PART III

THE PLAN AT WORK

[Sidenote: Begin at the Beginning]

There are certain simple rules to be observed in the synthetic study of the Bible if we want to master it, and the first is to begin to study it where God began to write it, i.e. at the book of Genesis. The newer criticism would dispute this statement about the primary authorship of Genesis, but the best answer to the objection is to try the plan. As Dr. Smith says in his The Integrity of Scripture: "Inherent in revelation there is a self-witness. The latest portion points to the beginning, and the beginning, with all that may be limited and provisional, contains the germ of the end. God's discovery of Himself is not an episode, but rooted in a vast breadth of the world's life, intertwined with human history, and growing from less to more, as in this divine education and discipline man became capable of receiving the full self-unveiling of God."

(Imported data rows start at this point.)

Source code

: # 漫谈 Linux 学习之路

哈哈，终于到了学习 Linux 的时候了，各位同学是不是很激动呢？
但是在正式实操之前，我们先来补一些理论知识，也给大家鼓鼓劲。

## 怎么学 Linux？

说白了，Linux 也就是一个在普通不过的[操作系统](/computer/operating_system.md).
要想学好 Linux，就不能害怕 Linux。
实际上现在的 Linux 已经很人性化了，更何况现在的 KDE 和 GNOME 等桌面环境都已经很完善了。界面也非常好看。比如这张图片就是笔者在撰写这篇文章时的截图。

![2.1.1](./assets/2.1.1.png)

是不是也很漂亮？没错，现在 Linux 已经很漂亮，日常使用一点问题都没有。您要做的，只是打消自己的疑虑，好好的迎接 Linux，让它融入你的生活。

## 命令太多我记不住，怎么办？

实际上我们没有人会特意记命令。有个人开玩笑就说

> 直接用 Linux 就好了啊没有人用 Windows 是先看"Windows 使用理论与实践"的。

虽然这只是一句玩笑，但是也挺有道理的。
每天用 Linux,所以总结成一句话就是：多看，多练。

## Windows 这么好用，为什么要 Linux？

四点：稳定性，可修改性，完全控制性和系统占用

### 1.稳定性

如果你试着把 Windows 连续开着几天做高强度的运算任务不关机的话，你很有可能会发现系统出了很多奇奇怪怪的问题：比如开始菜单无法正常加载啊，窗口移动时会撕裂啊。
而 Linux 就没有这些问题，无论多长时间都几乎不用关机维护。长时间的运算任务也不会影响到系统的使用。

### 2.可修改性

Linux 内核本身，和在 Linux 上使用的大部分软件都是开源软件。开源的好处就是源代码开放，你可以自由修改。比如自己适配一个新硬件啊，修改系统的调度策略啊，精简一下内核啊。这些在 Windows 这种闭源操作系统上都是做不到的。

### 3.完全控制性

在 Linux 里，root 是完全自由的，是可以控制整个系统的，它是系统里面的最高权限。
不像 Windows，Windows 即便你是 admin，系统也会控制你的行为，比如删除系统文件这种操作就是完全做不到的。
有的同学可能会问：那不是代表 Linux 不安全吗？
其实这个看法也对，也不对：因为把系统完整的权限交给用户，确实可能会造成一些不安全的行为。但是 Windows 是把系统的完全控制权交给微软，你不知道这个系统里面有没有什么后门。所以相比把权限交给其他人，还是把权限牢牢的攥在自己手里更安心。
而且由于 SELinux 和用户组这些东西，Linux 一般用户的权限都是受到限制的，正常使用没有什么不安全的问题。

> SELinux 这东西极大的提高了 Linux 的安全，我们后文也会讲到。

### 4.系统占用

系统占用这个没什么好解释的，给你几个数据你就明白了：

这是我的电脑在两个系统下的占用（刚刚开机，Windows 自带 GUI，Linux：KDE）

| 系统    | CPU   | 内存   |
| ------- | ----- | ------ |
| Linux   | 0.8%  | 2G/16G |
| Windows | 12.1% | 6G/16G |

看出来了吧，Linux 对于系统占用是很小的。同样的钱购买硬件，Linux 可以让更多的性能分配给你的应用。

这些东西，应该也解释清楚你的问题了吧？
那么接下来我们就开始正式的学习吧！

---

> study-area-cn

Dr. Ashmore, for fifty years an honoured missionary of the American Baptist Missionary Union at Shanghai, relates the following, which furnishes a practical illustration of this thought. At one time he and his brother missionaries started a Bible school for their young converts, and began to teach them the Epistle to the Hebrews. Now the Chinese are remarkable for an inquiring disposition, and questions began to descend upon the teachers to such a degree that they were compelled to forego their purpose to teach Hebrews and go back to Leviticus as explanatory of or introductory to it. But the teaching of Leviticus produced the same result, and they went back to Exodus. And from Exodus they were driven to Genesis, when the questions materially abated. The Bible is wondrously self-interpretive if we will give it an opportunity, and that opportunity is afforded if in its perusal we will wisely and submissively follow the channel marked out by its divine Author.

[Sidenote: Read the Book]

The second rule is to read the book. It is not asked that it be studied in the ordinary sense, or memorised, or even sought to be understood at first; but simply read. The purpose is to make the task as easy, as natural, and as pleasant as possible. It matters not, for the time being, how rapidly you read it, if you but read it. But is it not strange that this is one of the last things many really earnest Christians and seekers after Bible truth are willing to do? They will read books about the Bible almost without limit, but to read the books of the Bible itself is another matter. But how could one master any corresponding subject by such a method? And is it not dishonouring to God for any reason to treat His authorship thus? We are living in a time when, if only for good form, we feel an obligation to be acquainted with the best authors. But shall we say that Dante, or Shakespeare, or any other of the masters is able to interest us in what he wrote, while He who created him is unable to do so? Are we prepared to confess that God cannot write a book as capable of holding our attention as that of one of His creatures? What an indictment we are writing down against ourselves in saying that, and how it convinces us of sin!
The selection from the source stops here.